===== RECORDS TO PROCESS =====

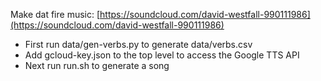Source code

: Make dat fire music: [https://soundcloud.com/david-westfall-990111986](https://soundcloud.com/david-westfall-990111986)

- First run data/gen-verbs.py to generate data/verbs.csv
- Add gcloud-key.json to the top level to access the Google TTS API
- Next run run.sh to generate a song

=====
===== RECORDS TO PROCESS =====

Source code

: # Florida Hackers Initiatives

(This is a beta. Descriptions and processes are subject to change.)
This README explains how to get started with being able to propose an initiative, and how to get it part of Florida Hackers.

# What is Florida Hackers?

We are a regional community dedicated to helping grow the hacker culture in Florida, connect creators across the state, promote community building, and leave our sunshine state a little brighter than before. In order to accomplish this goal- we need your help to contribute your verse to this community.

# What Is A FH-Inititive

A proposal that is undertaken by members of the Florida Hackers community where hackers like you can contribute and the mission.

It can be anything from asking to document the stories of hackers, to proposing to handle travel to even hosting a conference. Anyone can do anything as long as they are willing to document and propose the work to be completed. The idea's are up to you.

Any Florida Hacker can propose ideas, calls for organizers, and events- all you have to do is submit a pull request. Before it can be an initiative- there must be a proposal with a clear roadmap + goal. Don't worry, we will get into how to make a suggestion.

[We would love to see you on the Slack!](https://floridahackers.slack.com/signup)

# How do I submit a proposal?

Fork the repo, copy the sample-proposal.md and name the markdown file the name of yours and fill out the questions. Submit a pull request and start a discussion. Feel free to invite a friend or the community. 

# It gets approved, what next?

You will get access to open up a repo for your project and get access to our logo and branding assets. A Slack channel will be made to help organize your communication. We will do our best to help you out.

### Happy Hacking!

=====

What are the lines, exactly as written above, from the line with "You will get" to the line with "### Happy Hacking!", both included? Output only those.

TASK SOLUTION:
You will get access to open up a repo for your project and get access to our logo and branding assets. A Slack channel will be made to help organize your communication. We will do our best to help you out.

### Happy Hacking!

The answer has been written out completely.